For deals influenced by multiple campaigns (multi-touch), the convention is to record the last-touch campaign (the one closest to conversion). For full multi-touch attribution, consider extending the model with a campaign-influence join object — see Customization.

Standard list views

  • Active Campaigns — status = In Progress.
  • Upcoming Campaigns — start date in the future, status = Planning.
  • Completed This Quarter — status = Completed AND end date in current quarter.
  • Over Budget — actual cost > budgeted cost.
  • By Type — grouped.
  • Best ROI — sorted by ROI descending.

Sharing — campaigns are public by default

Campaigns are public read-only for the whole organisation.
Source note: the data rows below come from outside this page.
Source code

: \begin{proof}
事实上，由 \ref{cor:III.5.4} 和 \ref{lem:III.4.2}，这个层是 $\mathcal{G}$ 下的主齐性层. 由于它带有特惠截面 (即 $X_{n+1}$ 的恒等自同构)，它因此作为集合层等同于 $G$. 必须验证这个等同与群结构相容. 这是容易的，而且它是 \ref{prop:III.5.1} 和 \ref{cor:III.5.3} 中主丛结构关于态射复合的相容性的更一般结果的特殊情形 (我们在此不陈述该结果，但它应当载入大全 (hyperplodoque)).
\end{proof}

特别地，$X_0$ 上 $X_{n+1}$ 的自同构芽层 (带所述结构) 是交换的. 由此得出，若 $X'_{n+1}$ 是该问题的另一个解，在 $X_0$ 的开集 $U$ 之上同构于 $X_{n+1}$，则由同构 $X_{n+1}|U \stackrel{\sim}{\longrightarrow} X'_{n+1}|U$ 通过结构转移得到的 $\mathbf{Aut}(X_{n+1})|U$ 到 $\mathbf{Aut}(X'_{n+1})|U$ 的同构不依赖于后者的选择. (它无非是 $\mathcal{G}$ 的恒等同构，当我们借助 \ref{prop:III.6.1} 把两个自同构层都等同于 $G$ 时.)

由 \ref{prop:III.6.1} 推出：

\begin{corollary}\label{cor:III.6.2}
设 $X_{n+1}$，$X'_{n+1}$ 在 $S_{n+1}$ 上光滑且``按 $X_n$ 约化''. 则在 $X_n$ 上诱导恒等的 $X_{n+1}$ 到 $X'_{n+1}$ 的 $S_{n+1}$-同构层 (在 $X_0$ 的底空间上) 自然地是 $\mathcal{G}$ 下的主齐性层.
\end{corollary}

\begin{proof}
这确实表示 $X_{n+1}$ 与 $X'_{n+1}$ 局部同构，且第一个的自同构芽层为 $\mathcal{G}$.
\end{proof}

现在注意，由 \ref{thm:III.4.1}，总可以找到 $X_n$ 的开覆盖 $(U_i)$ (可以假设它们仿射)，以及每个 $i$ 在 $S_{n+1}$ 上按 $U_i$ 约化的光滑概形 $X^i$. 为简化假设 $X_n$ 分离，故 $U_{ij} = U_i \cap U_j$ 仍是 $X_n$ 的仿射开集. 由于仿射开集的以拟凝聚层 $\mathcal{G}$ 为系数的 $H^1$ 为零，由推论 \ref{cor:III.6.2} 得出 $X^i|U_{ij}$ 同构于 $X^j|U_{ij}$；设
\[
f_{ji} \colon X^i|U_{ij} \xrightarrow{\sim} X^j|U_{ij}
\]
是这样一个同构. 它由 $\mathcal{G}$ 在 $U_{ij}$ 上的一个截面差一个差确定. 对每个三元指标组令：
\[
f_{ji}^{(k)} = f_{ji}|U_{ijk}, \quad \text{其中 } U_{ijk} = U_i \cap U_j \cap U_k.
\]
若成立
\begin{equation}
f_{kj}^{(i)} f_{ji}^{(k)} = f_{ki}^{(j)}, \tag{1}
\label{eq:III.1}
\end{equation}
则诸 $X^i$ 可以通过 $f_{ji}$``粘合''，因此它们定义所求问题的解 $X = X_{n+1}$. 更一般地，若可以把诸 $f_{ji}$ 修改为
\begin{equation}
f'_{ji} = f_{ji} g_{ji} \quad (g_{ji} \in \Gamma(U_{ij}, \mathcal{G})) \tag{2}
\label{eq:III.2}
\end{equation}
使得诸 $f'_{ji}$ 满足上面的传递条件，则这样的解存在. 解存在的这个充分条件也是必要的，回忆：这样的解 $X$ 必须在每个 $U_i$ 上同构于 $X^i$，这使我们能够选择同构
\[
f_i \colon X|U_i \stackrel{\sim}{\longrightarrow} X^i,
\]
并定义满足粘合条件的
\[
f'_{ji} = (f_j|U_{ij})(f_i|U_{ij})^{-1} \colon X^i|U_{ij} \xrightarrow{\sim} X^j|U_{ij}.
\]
Anyone in sales can see what marketing is running, and use that context in customer conversations. Edit access is reserved for marketing users.

Tips for marketers

  • Set the expected revenue at launch — it's how finance forecasts the campaign's contribution.
  • Record actual cost as soon as you know it — over-budget warnings can't help if the field is empty.
  • Update the campaign status to Completed if you finish early; don't wait for the auto-complete.
  • Document what worked in the description — future you and future colleagues will thank you.

Tips for sales reps

  • ✅ When a lead arrives, check whether they're in a campaign — it tells you what they've already seen.
  • ✅ Set Source Campaign on opportunities you closed — marketing can't measure ROI without this.